The Supreme Court’s recent decision in Ford Motor Company v. Montana Eighth Judicial District Court, 141 S. Ct. 1017 (2021), is the latest entry in the Court’s rulings on personal jurisdiction, and may force lower courts to reevaluate jurisdictional tests that have required a plaintiff to show that a defendant’s actions in the forum state had a causative link to the plaintiff’s claims.
Applying its precedent from cases like World-Wide Volkswagen Corp. v. Woodson, 444 U.S. 286 (1980), and Bristol-Myers Squibb Co. v.

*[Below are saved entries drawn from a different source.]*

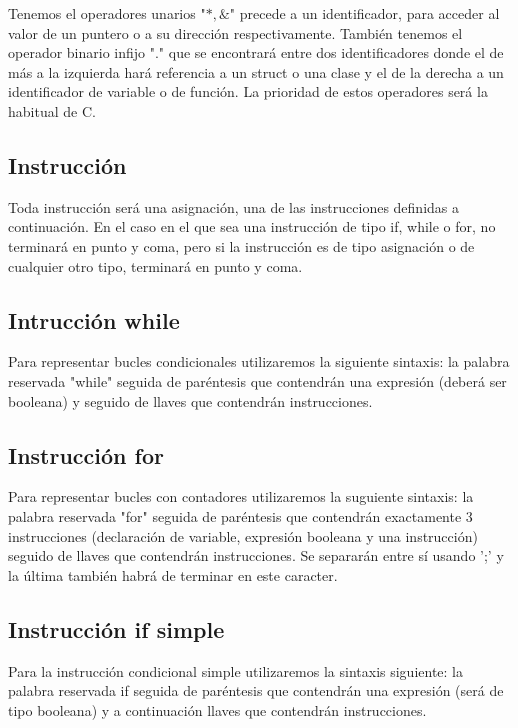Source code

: \documentclass{article}
\begin{document}
Tenemos el operadores unarios "$*,\&$" precede a un identificador, para acceder al valor de un puntero o a su dirección respectivamente.
También tenemos el operador binario infijo "." que se encontrará entre dos identificadores donde el de más a la izquierda hará referencia a un struct o una clase y el de la derecha a un identificador de variable o de función. La prioridad de estos operadores será la habitual de C.


\subsection{Instrucción}
Toda instrucción será una asignación, una de las instrucciones definidas a continuación. En el caso en el que sea una instrucción de tipo if, while o for, no terminará en punto y coma, pero si la instrucción es de tipo asignación o de cualquier otro tipo, terminará en punto y coma.


\subsection{Intrucción while}

Para representar bucles condicionales utilizaremos la siguiente sintaxis: la palabra reservada "while" seguida de paréntesis que contendrán una expresión (deberá ser booleana) y seguido de llaves que contendrán instrucciones.

\subsection{Instrucción for}

Para representar bucles con contadores utilizaremos la suguiente sintaxis: la palabra reservada "for" seguida de paréntesis que contendrán exactamente 3 instrucciones (declaración de variable, expresión booleana y una instrucción) seguido de llaves que contendrán instrucciones. Se separarán entre sí usando ';' y la última también habrá de terminar en este caracter.

\subsection{Instrucción if simple}

Para la instrucción condicional simple utilizaremos la sintaxis siguiente: la palabra reservada if seguida de paréntesis que contendrán una expresión (será de tipo booleana) y a continuación llaves que contendrán instrucciones.
\end{document}
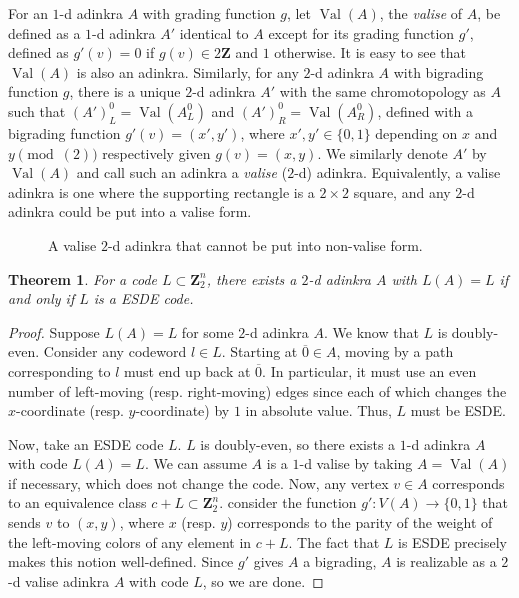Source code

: \documentclass[12pt,twoside,singlespace]{article}
\numberwithin{equation}{section}
\newtheorem{thm}[equation]{Theorem}
\theoremstyle{definition}
\newcommand{\ZZ}{\mathbf{Z}}
\newcommand{\on}{\operatorname}
\newcommand{\val}{\on{Val}}
\begin{document}
For an $1$-d adinkra $A$ with grading function $g$, let $\val(A)$, the \emph{valise} of $A$, be defined as a $1$-d adinkra $A'$ identical to $A$ except for its grading function $g'$, defined as $g'(v) = 0$ if $g(v) \in 2\ZZ$ and $1$ otherwise. It is easy to see that $\val(A)$ is also an adinkra. Similarly, for any $2$-d adinkra $A$ with bigrading function $g$, there is a unique $2$-d adinkra $A'$ with the same chromotopology as $A$ such that $(A')_L^0 = \val(A_L^0)$ and $(A')_R^0 = \val(A_R^0)$, defined with a bigrading function $g'(v) = (x', y')$, where $x', y' \in \{0,1\}$ depending on $x$ and $y \pmod(2)$ respectively given $g(v) = (x,y)$. We similarly denote $A'$ by $\val(A)$ and call such an adinkra a \emph{valise} ($2$-d) adinkra. Equivalently, a valise adinkra is one where the supporting rectangle is a $2 \times 2$ square, and any $2$-d adinkra could be put into a valise form. 

\begin{figure}[htb]
\begin{center}

\caption{A valise $2$-d adinkra that cannot be put into non-valise form.\label{fig:tight valise}}
\end{center}
\end{figure}

\begin{thm}
\label{thm:esde}
For a code $L \subset \ZZ_2^n$, there exists a $2$-d adinkra $A$ with $L(A) = L$ if and only if $L$ is a ESDE code.
\end{thm}
\begin{proof}
Suppose $L(A) = L$ for some $2$-d adinkra $A$. We know that $L$ is doubly-even. Consider any codeword $l \in L$. Starting at $\overline{0} \in A$, moving by a path corresponding to $l$ must end up back at $\overline{0}$. In particular, it must use an even number of left-moving (resp. right-moving) edges since each of which changes the $x$-coordinate (resp. $y$-coordinate) by $1$ in absolute value. Thus, $L$ must be ESDE.

Now, take an ESDE code $L$. $L$ is doubly-even, so there exists a $1$-d adinkra $A$ with code $L(A) = L$. We can assume $A$ is a $1$-d valise by taking $A = \val(A)$ if necessary, which does not change the code. Now, any vertex $v \in A$ corresponds to an equivalence class $c+L \subset \ZZ_2^n.$ consider the function $g'\colon V(A) \rightarrow \{0,1\}$ that sends $v$ to $(x,y)$, where $x$ (resp. $y$) corresponds to the parity of the weight of the left-moving colors of any element in $c+L$. The fact that $L$ is ESDE precisely makes this notion well-defined. Since $g'$ gives $A$ a bigrading, $A$ is realizable as a $2$-d valise adinkra $A$ with code $L$, so we are done. 
\end{proof}
\end{document}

Superior Court of Cal., San Francisco Cty., 137 S. Ct. 1773 (2017), the Court held that Ford was subject to specific personal jurisdiction in Montana and Minnesota in two lawsuits brought by forum-resident plaintiffs injured in their respective forum states in car accidents, which plaintiffs alleged occurred from defects with Ford’s Crown Victoria and Explorer models. Ford argued that specific jurisdiction was improper because it had designed, manufactured, and sold the used cars at issue outside the respective forum states. As a result, Ford contended that there was no causal connection between its conduct in the forum states and the accidents and thus they should not be subject to specific personal jurisdiction in those states.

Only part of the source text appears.